--- Records provided ---
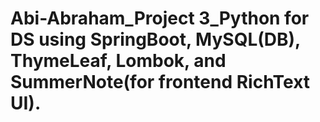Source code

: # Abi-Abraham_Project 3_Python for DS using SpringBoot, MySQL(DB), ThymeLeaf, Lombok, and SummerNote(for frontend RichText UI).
---
--- Records provided ---
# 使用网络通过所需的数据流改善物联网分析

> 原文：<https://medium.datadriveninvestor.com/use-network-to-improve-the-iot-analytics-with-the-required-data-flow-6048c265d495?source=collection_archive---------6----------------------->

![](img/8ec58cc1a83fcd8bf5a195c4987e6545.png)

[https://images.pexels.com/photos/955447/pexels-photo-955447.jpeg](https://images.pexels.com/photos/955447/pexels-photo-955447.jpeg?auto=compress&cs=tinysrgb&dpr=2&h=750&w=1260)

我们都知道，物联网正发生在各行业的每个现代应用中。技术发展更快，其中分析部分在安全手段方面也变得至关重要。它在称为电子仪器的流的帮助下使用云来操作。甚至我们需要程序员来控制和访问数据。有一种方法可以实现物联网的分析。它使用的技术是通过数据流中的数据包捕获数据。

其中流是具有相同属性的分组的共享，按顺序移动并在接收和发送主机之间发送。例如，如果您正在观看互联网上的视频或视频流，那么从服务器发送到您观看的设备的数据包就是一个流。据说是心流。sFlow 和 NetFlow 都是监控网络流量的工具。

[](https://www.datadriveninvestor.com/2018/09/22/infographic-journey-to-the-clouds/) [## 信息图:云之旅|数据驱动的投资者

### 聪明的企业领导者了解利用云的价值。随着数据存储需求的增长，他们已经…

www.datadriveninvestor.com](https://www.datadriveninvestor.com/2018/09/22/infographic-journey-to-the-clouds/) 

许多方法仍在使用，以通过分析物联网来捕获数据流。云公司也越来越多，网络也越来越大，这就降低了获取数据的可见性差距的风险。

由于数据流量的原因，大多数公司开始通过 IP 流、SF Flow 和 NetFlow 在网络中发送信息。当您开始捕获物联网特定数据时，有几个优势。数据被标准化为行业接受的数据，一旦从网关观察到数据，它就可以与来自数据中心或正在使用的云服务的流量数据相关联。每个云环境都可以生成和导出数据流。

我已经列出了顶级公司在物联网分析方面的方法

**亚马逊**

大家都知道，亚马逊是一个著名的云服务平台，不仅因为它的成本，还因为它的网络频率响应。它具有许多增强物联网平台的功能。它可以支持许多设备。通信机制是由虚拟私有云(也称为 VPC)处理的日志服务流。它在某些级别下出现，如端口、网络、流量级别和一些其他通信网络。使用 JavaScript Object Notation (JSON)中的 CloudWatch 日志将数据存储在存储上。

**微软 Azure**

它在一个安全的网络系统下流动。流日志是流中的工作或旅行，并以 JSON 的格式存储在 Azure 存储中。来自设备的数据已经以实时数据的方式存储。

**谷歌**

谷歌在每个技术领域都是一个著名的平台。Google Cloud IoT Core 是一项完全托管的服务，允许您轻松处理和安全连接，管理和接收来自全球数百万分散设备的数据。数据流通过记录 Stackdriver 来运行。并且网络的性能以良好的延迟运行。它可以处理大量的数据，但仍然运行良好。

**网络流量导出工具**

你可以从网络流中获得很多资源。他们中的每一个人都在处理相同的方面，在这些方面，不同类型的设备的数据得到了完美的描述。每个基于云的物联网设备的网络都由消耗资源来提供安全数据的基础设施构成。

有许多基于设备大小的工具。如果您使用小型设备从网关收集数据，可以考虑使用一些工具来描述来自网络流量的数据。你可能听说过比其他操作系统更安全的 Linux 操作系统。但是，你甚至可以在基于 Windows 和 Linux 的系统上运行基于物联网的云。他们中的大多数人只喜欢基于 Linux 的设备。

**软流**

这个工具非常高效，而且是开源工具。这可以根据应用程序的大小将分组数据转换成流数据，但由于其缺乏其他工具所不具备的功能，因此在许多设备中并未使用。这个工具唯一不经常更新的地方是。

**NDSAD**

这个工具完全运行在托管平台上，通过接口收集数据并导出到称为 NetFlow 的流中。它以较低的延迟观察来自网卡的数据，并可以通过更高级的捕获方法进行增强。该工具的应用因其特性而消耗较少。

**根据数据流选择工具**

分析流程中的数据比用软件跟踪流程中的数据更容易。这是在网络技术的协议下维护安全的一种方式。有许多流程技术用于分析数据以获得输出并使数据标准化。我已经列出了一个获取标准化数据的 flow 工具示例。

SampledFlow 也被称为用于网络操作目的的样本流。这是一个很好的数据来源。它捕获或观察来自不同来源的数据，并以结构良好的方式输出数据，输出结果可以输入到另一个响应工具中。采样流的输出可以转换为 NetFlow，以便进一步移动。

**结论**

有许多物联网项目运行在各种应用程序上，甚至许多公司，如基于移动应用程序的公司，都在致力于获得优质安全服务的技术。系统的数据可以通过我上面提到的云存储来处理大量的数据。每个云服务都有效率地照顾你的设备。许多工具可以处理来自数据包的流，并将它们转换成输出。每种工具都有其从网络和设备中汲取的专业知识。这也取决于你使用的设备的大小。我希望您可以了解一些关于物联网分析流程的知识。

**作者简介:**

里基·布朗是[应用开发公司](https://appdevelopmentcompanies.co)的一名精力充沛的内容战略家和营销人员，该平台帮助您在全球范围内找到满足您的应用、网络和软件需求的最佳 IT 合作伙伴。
---
--- Records provided ---
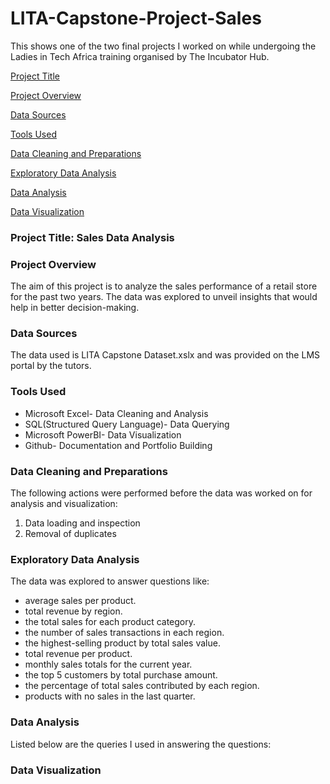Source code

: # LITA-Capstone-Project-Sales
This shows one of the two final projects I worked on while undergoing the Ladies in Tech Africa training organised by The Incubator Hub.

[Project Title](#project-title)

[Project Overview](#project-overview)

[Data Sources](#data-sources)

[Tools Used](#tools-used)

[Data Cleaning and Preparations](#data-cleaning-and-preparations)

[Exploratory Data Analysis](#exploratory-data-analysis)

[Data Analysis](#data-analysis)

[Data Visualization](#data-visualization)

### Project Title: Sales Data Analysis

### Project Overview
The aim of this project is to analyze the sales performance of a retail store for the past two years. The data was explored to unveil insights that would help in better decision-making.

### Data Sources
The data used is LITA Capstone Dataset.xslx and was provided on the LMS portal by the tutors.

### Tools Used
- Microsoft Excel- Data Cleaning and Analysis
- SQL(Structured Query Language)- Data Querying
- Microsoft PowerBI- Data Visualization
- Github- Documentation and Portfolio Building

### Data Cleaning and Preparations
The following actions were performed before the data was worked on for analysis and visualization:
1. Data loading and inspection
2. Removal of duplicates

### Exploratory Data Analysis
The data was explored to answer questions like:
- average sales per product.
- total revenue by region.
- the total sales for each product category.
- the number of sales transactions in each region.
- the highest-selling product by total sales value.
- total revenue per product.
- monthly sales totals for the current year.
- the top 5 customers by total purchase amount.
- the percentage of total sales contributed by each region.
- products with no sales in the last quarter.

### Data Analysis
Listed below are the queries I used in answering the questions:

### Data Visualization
---
Filter the entries down to the lines that hold "journey". Copy those lines.

[](https://www.datadriveninvestor.com/2018/09/22/infographic-journey-to-the-clouds/) [## 信息图:云之旅|数据驱动的投资者
www.datadriveninvestor.com](https://www.datadriveninvestor.com/2018/09/22/infographic-journey-to-the-clouds/) 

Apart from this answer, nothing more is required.